Yes. Once you visit the application, there is no need for an internet connection so long as you do not close or refresh the tab. If you close or refresh the tab, you will need an internet connection to reload Piximi.

You can also serve the application locally using Docker. The instructions to do this are on the main Piximi repo README. After downloading the source code, no internet connection is necessary for serving locally and using the app.

No internet connection is necessary to save or load projects and models.

Is there logging?#

No. Piximi does not log any information, perform any telemetry, or make any external API calls.

What models are used?#

SimpleCNN, which uses 2 convolutional layers, 2 max pooling layers, and 1 dense layer. All layers are initialized with random weights and the entire model is trained.

MobileNetV1 (specifically, MobileNet_v1_0.25_224), which is a model pre-trained for image classification. Only the final convolutional layer’s parameters are modified during training, the rest of the parameters in the model are frozen.

What if internet connection is lost while a model is training?#

Once Piximi is loaded, no internet connection is necessary. You may keep working, save your project and model, and load previously saved projects and models. If you close the tab containing Piximi, or hit refresh on the browser, you will need an internet connection to reload Piximi.

No internet connection is necessary to save or load projects and models.

Is it possible to see a training summary?#

Yes. The model summary, accuracy and loss are displayed in the Classifier dialog, and will remain there even if you leave the dialog and re-enter.

Training Plots

Additional metrics are available via the Evaluation dialog.

Evaluate Option

Evaluate Dialog

If a new model is trained however, or if the current model is re-trained, these will be lost. To avoid this, save the current model before performing any additional training.

Does Piximi use a GPU?#

Yes. Piximi uses Tensorflow.js which in turn uses WebGL.

If using Chrome, users will need to enable GPU use by going into preferences -> advanced -> system, and enabling the “Use hardware acceleration when available” option.

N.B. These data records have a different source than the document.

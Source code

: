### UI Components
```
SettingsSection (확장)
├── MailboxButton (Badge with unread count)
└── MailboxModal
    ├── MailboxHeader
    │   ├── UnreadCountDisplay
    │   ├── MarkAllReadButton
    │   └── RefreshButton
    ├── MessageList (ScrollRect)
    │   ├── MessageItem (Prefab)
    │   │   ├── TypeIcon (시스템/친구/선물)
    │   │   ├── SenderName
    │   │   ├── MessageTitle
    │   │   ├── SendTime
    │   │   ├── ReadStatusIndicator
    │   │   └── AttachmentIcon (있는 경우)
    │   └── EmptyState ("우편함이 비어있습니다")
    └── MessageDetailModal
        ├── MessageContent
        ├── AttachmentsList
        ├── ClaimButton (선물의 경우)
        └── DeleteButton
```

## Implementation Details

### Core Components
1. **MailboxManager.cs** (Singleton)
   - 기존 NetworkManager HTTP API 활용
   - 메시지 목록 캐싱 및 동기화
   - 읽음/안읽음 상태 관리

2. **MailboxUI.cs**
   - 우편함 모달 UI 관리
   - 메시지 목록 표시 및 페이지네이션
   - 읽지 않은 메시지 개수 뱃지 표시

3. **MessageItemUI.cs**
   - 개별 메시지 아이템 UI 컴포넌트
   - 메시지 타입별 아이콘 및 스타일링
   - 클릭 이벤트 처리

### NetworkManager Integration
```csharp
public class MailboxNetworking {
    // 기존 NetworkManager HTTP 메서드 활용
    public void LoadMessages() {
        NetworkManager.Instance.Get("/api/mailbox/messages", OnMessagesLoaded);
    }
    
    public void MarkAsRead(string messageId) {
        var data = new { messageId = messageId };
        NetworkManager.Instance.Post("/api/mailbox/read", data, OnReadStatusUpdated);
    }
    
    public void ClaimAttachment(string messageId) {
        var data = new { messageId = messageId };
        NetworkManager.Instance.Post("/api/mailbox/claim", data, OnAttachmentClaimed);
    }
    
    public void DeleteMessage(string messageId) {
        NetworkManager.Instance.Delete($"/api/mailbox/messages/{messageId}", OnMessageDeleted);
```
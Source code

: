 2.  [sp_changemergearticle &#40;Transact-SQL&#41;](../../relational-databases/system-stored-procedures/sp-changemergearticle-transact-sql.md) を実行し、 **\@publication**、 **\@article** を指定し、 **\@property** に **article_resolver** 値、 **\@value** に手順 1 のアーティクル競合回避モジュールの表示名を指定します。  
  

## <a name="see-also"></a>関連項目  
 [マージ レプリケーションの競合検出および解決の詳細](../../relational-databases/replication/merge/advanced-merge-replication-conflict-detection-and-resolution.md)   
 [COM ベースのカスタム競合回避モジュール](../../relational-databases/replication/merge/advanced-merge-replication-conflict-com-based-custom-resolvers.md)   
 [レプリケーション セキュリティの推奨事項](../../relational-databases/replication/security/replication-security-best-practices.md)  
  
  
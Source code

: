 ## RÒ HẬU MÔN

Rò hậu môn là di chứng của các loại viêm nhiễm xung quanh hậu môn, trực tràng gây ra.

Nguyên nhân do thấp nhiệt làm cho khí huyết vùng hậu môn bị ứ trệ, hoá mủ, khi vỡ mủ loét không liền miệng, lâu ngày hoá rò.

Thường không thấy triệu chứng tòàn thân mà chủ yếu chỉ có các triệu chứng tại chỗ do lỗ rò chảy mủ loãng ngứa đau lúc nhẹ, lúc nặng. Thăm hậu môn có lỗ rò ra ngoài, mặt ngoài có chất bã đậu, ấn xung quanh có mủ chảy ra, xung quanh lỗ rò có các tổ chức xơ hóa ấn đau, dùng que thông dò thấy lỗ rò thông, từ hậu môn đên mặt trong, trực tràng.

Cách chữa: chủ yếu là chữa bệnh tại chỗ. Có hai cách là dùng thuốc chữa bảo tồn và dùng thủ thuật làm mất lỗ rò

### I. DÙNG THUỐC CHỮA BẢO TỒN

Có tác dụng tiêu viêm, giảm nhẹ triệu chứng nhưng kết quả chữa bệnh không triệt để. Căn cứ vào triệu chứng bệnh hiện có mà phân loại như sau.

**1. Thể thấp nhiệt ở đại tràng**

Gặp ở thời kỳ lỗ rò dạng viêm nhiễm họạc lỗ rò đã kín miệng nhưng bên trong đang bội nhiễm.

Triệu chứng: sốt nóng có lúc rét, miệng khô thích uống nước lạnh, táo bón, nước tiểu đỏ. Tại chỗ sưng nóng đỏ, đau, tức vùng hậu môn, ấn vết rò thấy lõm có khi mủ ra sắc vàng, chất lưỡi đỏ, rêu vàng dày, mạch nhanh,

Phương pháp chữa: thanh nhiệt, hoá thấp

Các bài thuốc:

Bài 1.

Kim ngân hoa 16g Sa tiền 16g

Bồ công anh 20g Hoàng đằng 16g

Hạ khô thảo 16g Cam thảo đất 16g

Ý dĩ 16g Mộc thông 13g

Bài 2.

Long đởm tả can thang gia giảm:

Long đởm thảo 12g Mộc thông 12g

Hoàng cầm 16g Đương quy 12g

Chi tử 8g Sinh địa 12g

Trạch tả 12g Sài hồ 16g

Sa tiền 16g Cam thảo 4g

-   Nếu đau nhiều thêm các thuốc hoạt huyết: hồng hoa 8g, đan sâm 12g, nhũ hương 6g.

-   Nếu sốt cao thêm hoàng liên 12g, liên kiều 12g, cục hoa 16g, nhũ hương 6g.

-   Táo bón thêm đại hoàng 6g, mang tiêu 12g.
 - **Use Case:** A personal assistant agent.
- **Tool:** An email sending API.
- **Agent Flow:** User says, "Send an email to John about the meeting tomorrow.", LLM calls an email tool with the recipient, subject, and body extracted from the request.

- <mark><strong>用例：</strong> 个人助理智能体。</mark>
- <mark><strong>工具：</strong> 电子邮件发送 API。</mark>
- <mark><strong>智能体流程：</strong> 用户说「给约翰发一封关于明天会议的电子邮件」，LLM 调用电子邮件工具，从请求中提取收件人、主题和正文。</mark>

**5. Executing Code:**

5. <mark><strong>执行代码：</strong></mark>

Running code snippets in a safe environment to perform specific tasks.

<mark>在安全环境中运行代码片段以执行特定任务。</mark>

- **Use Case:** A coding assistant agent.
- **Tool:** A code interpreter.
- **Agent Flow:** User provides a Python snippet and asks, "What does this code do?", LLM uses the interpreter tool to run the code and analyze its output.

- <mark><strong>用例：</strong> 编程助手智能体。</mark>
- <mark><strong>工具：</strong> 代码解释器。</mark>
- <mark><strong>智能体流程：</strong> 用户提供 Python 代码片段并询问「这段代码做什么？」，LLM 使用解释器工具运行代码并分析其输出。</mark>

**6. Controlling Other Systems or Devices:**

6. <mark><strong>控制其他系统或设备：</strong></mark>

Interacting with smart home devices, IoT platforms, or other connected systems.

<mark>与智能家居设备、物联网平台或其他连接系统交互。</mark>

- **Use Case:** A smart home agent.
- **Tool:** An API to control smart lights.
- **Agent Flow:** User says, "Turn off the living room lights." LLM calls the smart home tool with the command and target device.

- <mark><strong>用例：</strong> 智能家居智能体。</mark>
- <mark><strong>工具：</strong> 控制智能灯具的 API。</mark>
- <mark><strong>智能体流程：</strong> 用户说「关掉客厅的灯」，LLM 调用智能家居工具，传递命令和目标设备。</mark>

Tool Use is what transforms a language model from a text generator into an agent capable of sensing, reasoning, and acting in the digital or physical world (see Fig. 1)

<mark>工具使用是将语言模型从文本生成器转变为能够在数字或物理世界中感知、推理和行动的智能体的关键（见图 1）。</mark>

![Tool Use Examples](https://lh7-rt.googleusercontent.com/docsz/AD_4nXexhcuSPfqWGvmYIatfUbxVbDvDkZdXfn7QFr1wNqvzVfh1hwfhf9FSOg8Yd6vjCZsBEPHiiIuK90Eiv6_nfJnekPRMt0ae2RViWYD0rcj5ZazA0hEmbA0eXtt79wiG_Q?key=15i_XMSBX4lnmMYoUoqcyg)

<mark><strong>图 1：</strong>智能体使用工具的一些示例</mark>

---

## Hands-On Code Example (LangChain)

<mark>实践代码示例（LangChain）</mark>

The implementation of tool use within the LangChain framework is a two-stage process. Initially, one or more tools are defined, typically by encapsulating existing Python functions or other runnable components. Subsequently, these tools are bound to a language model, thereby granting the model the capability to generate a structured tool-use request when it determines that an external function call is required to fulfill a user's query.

If I run the same model multiple times, why do I get different training results?#

It is possible to get different training results when training on the same data. There are two major reasons for this: the first is a result of the random validation dataset that is selected by Piximi when you press play-button Fit Classifier. For example, the first time you fit the classifier, images 1, 2 and 3 may be selected for the validation dataset. A second, and identical, run of fit classifier might then select images 4, 5 and 6 as your validation dataset, which look different to the images selected in the first run. Validation image selection is random so that the model performance can be evaluated independently of the images selected for validation. Even if your validation data set were identical, however, your results may still end up slightly different run-to-run due to certain steps in the training process that draw on random numbers and/or shuffle the data; we do not currently but may in the future provide ways to stabilize these parameters across runs.

Given these considerations, please do save your models frequently if you think they are performing well - you can always delete an old model later, but a generated model cannot be sure to be generated again if it hasn’t been saved!